---------- Extracted records

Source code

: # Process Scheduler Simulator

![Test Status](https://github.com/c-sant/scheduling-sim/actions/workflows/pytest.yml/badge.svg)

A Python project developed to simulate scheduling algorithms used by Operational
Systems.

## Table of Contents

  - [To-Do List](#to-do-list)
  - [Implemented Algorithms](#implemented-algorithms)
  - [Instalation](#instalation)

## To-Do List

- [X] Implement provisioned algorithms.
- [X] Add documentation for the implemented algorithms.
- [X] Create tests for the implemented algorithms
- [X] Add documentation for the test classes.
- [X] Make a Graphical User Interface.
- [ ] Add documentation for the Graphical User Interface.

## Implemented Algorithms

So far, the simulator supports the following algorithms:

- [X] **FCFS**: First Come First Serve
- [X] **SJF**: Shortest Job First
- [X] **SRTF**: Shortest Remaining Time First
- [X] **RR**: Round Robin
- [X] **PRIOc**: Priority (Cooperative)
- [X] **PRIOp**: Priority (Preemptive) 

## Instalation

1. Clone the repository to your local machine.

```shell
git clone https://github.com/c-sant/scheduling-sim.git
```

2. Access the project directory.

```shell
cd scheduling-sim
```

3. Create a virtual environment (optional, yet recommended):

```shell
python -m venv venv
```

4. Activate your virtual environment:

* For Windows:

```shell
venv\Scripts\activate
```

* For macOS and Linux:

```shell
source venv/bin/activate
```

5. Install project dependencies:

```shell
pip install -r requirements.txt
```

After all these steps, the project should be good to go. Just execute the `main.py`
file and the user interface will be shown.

--------------------

#### Problem statement
Among the entries above, which lines include "project"? List them all.

#### Solution for this task
A Python project developed to simulate scheduling algorithms used by Operational
2. Access the project directory.
5. Install project dependencies:
After all these steps, the project should be good to go. Just execute the `main.py`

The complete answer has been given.